Speaker
Prof.
Daniel Cebra
(UC Davis)
Description
Collisions between relativistic heavy-ions (gold or lead) are energetic enough to vaporize the participating neutrons and protons creating an equilibrated plasma of quarks and gluons. This plasma is thought to be similar to the state of the universe about one microsecond after the big bang. The existence of this deconfined partonic phase has been well established an the top energies available at the Relativistic Heavy Ion Collider (RHIC) and the Large Hadron Collider (LHC).
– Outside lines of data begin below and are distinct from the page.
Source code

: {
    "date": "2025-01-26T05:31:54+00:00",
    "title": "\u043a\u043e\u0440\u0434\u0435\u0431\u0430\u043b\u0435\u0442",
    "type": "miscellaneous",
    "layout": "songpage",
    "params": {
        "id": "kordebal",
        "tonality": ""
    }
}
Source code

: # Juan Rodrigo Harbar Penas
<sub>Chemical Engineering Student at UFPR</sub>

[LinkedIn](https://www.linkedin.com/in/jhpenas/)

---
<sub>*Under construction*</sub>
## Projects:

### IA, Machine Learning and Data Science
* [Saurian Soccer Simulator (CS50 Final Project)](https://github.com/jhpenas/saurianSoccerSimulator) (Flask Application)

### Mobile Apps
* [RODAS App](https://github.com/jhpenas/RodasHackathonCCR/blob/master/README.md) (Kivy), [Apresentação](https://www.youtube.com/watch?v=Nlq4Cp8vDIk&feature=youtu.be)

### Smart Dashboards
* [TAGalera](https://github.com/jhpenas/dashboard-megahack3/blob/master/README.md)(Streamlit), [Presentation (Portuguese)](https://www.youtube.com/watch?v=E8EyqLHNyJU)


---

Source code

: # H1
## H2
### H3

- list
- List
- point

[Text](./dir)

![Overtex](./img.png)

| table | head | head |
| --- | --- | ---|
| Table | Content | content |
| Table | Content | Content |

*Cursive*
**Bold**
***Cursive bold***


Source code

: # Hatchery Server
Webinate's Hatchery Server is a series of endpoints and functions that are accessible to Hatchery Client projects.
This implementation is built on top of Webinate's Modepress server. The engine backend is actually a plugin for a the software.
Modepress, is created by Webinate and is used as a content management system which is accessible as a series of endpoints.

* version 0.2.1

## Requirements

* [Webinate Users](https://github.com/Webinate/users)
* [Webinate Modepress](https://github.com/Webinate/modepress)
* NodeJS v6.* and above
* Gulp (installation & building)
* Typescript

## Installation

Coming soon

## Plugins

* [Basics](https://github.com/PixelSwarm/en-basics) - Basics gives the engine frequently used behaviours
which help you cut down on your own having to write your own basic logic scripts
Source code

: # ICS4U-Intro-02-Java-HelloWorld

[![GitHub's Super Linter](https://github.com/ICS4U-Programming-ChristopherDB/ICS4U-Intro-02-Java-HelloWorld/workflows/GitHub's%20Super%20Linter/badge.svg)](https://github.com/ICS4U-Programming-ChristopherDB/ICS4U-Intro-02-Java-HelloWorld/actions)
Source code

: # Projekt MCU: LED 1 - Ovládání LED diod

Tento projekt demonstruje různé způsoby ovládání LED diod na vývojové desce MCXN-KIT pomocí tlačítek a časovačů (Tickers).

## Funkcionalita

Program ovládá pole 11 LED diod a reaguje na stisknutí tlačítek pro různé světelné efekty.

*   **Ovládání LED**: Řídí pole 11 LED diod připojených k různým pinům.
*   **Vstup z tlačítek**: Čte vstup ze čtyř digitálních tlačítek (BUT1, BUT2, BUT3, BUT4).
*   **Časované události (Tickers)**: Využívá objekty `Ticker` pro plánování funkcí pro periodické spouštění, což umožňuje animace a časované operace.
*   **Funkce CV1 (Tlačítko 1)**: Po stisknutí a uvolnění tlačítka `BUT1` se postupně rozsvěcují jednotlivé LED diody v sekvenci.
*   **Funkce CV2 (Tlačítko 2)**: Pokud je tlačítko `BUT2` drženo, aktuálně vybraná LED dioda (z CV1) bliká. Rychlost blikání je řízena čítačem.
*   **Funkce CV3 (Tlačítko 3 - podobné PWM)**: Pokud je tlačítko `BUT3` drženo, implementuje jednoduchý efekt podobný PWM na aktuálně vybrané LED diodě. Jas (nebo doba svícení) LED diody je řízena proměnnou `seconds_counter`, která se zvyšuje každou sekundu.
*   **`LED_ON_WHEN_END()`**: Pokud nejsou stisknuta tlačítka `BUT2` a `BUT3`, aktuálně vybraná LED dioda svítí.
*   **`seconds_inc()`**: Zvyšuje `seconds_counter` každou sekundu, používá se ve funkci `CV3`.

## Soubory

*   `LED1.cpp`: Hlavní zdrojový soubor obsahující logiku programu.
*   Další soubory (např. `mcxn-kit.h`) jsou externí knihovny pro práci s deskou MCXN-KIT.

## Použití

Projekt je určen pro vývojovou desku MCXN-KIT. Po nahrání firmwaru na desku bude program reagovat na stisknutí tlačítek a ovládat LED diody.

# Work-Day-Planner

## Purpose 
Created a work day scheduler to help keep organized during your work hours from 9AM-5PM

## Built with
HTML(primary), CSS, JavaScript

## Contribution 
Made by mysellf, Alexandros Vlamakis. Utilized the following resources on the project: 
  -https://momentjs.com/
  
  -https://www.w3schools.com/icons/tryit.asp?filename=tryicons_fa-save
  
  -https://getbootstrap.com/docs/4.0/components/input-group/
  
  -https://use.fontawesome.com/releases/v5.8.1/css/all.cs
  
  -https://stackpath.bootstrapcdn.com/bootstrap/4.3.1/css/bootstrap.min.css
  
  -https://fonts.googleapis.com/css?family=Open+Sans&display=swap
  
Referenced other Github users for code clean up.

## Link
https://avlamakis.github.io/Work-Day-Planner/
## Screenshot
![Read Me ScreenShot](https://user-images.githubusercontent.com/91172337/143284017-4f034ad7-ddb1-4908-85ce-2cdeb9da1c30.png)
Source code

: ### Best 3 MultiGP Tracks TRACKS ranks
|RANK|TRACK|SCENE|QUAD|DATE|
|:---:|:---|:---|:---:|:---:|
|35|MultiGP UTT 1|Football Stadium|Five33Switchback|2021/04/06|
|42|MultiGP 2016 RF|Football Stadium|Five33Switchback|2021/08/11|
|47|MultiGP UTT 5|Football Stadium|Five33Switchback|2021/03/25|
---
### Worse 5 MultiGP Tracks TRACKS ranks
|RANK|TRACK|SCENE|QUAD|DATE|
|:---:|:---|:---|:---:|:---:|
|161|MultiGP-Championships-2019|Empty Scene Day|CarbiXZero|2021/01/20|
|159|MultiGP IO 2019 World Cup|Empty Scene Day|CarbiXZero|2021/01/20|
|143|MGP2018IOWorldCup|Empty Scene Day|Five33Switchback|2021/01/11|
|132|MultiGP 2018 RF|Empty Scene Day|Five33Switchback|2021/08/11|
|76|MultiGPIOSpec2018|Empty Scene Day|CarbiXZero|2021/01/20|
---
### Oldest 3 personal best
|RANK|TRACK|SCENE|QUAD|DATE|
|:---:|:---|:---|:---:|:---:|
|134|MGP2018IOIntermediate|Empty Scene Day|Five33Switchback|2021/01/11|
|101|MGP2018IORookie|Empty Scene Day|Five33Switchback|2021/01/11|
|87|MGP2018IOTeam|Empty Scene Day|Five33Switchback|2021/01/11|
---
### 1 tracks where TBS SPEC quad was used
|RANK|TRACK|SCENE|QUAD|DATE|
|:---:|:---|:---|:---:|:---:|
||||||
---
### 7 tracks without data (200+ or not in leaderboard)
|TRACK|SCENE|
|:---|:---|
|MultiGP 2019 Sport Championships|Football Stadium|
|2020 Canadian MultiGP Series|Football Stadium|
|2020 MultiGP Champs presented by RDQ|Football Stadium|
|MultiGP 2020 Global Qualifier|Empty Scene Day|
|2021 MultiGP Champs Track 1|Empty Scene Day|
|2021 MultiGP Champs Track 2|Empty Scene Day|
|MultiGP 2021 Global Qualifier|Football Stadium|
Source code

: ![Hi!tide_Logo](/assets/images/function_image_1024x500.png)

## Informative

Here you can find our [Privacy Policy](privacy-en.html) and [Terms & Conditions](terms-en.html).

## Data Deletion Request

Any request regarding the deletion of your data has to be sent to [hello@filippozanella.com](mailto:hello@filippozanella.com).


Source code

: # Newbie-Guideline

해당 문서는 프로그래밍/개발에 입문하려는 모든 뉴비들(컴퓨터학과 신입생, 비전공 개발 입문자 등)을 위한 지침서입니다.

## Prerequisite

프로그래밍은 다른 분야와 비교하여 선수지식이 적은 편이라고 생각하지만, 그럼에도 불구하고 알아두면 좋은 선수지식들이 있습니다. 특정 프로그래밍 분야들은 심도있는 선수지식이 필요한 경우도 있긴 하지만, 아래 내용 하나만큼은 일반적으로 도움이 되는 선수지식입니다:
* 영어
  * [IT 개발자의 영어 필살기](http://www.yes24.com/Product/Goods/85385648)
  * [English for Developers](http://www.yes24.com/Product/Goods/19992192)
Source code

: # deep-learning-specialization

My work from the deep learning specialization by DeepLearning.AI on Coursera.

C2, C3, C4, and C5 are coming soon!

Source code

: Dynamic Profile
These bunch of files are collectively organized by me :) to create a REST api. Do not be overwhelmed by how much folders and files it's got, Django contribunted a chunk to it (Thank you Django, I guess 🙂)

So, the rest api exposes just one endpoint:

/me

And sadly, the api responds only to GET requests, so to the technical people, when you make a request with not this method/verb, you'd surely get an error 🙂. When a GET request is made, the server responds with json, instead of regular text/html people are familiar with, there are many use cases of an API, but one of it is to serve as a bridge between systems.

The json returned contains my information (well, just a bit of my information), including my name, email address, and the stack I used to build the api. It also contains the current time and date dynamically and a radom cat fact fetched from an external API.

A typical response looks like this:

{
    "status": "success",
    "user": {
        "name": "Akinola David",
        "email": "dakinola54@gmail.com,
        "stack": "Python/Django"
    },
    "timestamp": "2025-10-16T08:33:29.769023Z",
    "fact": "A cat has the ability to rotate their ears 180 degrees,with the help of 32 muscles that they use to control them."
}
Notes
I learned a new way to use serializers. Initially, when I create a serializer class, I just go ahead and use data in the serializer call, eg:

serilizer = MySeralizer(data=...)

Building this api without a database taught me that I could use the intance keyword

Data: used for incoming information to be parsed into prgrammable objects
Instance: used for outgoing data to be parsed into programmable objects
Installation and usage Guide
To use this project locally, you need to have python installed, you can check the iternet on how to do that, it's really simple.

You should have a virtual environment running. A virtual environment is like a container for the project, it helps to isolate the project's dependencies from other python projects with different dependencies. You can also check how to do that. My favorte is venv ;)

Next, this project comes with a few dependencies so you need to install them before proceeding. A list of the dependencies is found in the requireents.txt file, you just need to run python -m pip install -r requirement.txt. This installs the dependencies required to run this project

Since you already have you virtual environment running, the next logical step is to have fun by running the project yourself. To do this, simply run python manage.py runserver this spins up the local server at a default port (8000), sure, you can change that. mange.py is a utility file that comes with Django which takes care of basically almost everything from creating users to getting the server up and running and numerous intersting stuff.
However, this plasma is a new and complicated phase of matter; the nature of the force between objects operating under the color force is quite different from those interacting through the electromagnetic force, which has driven our understanding of what it means to be 'matter' or to be a 'phase of matter'. Although we have made progress in understanding the nature of hot dense nuclear matter, there are still important open questions about how the matter undergoes the transition between a quark-gluon plasma and a hot hadronic gas. If the plasma has an equal mix of quarks and anti-quarks, lattice QCD calculations now tell us that there will be a crossover transition. However, in heavy-ion collisions, we create systems with an excess of quarks, and under these circumstances we expect a first order phase transition, the termination will be a critical point. In 2010 and 2011, RHIC performed a scan of several beam energies in order to map the QCD matter phase diagram. This talk will report on the conclusions drawn from that program and outline what remains to be done.
Author
Prof.
Daniel Cebra
(UC Davis)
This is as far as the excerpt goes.